Dáil debates

Thursday, 7 December 2017

7:25 pm

Photo of Peadar TóibínPeadar Tóibín (Meath West, Sinn Fein) | Oireachtas source

I was pleased with several of the appointments to Cabinet with a remit in this area because I considered them people of real ability. However, the inaction on climate change is the greatest disappointment to me in terms of the activity of this Government. Climate change is, beyond any shadow of a doubt, the most serious issue facing our planet. Hundreds of thousands of people are losing their lives on an annual basis because of it. The political instability it is creating across the mid-east and north of Africa is leading to the fall of regimes and to millions of people coming to Europe's shores as refugees. The response by the Government has been disastrous. That we are at the bottom of the European class in terms of the results we are showing is an embarrassment to everybody in this Chamber.
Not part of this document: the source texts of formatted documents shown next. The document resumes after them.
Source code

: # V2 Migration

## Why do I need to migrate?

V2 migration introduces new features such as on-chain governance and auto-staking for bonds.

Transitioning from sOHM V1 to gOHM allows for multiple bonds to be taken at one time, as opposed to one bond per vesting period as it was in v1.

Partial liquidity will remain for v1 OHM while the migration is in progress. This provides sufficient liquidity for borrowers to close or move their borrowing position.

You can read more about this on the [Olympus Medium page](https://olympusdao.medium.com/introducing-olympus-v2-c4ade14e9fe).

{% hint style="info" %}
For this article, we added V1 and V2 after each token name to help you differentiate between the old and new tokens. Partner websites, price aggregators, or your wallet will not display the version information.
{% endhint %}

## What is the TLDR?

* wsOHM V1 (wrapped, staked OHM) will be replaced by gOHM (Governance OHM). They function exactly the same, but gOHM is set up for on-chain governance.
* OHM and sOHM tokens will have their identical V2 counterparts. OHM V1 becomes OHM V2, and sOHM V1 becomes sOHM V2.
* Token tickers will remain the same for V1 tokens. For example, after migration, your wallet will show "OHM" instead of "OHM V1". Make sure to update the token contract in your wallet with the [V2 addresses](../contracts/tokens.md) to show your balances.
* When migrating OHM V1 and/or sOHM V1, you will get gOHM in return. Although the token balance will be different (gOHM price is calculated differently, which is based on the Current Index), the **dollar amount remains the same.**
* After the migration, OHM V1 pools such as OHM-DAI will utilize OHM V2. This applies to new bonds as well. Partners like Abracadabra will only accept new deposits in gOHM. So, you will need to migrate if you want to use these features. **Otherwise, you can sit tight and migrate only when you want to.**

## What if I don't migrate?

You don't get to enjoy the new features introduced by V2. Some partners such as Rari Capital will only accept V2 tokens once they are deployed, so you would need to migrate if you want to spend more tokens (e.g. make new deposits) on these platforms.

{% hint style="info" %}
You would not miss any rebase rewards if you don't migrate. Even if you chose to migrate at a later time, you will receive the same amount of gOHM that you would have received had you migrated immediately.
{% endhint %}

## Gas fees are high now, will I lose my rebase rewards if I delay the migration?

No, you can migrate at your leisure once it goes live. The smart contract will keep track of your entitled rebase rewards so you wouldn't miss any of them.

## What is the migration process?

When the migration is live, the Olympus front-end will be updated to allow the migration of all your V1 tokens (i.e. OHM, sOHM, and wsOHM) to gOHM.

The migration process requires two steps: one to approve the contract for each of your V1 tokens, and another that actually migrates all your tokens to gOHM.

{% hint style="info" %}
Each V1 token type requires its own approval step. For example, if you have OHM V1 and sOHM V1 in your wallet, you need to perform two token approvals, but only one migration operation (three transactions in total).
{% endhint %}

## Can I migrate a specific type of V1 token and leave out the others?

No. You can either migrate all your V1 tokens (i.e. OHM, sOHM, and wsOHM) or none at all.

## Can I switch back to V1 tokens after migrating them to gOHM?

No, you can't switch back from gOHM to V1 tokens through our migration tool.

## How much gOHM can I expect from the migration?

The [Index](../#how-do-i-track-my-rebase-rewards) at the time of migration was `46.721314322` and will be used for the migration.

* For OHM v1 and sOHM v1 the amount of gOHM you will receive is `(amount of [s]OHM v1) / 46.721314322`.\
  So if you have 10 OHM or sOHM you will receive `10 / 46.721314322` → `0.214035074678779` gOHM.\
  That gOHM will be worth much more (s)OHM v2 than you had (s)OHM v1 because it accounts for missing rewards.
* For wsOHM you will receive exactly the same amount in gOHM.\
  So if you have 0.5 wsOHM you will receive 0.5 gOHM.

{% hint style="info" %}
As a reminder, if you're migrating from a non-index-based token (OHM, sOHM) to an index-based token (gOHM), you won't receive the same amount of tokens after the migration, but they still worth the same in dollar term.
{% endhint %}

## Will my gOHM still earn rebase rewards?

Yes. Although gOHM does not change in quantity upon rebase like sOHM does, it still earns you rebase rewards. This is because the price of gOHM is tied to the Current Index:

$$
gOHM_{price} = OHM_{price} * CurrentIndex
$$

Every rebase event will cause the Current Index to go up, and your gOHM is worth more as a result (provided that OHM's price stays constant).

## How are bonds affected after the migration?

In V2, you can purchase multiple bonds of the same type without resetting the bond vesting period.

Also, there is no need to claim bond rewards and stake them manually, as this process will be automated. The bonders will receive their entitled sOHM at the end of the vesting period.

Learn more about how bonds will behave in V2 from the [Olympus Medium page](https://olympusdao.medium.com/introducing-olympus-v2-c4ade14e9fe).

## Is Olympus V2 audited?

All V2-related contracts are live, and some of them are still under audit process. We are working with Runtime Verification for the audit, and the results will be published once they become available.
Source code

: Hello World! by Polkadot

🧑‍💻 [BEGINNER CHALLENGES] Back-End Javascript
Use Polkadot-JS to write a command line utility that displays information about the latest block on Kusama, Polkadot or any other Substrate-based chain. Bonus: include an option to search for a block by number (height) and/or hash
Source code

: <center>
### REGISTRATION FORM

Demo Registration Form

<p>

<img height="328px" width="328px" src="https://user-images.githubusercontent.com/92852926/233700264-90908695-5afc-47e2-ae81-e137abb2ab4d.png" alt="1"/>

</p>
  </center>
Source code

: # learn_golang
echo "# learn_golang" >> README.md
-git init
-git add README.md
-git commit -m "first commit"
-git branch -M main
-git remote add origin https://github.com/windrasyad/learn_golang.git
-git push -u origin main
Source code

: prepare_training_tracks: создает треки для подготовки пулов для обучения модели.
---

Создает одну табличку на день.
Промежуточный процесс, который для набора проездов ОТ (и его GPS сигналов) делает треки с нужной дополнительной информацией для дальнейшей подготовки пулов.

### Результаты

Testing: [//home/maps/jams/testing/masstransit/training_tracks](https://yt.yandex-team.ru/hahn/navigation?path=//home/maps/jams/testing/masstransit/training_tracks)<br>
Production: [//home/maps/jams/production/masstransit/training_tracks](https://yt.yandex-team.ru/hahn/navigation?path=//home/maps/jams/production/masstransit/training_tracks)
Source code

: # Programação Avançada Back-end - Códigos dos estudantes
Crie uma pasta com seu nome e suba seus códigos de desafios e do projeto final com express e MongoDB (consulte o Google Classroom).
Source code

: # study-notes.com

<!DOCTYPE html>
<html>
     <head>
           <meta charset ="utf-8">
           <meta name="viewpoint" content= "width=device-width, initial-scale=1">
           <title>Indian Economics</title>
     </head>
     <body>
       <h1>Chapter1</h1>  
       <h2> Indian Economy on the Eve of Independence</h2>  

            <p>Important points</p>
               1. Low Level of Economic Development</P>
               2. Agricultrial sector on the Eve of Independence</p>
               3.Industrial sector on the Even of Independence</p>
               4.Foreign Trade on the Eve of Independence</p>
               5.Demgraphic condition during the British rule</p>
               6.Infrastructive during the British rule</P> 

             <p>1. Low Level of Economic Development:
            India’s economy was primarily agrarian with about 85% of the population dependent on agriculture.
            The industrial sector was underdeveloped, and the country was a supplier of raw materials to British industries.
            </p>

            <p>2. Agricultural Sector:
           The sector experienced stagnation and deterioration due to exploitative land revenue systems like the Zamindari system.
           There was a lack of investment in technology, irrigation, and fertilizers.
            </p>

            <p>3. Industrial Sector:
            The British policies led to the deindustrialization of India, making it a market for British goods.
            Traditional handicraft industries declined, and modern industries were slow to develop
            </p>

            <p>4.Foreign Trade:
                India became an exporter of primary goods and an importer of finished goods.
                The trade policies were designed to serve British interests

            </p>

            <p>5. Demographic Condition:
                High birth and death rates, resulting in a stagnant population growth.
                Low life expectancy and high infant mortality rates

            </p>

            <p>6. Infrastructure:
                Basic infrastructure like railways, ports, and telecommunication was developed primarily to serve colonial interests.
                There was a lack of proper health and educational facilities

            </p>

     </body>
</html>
The frustrating thing about it for me is that many of the mitigating activities that have been proposed would actually create jobs and fix balance of payment problems on a radical basis. This year, I launched a report on farming in Ireland and some of the figures contained therein are shocking. There are only 44,000 farmers in the State who are economically viable, for example, and the average wage for a cattle farmer is €12,500. Imagine if there were some way of giving money to farmers and meeting our energy needs as a country? What might be achieved if those needs intersected in some fashion? It drives me mad that we are not availing of the opportunities that are there with regard to biodigestors, micro-generation of solar and wind power and so on. All that is needed is a feed-in tariff to allow farmers to connect that electricity into the grid. How long does it take to create such a tariff? All the countries around us have had them in operation for ages. In the Six Counties, the roofs of buildings are festooned with solar panels that are sucking energy from the sun, providing energy for households and feeding excess energy into the grid. Yet we have no date for the introduction of a feed-in tariff. Why is Bord na Móna importing millions of euro worth of biomass from Africa? Why has the Minister for Agriculture, Food and the Marine not created a supply chain mechanism to allow it to be produced in Ireland? It is incredible that money is being placed in pockets outside this country while our farmers are on their knees begging for funding. How can Britain under the Tories create more electricity via solar from March to September than it produces via all of its nuclear energy and all of its coal-fired stations? In this country, meanwhile, there is not one solar farm connected to the grid, never mind households or farmers being able to access the grid. It is incomprehensible.

Cycling is very good for alleviating congestion in cities, taking CO2 out of the system, cleaning diesel fumes out of the air and improving the general fitness of those who engage in it.

Cycling is operating on the clippings of tin in this country. The number of people dying in cycle accidents is increasing every year because this Government is not creating a safe way for people to cycle.

I had the opportunity to visit the office for control of the grid in Brussels where I was shown trends in grid capacity in Belgium. The grid capacity is falling. I thought that must be because energy use is falling but I was told that microgeneration means less capacity will be needed in the grid in the future. We are nowhere near to having microgeneration of energy in this country. Why not? How long does it take? The only glaciers that are immune from global warming are the Departments of Communications, Climate Change and Environment and Transport, Tourism and Sport.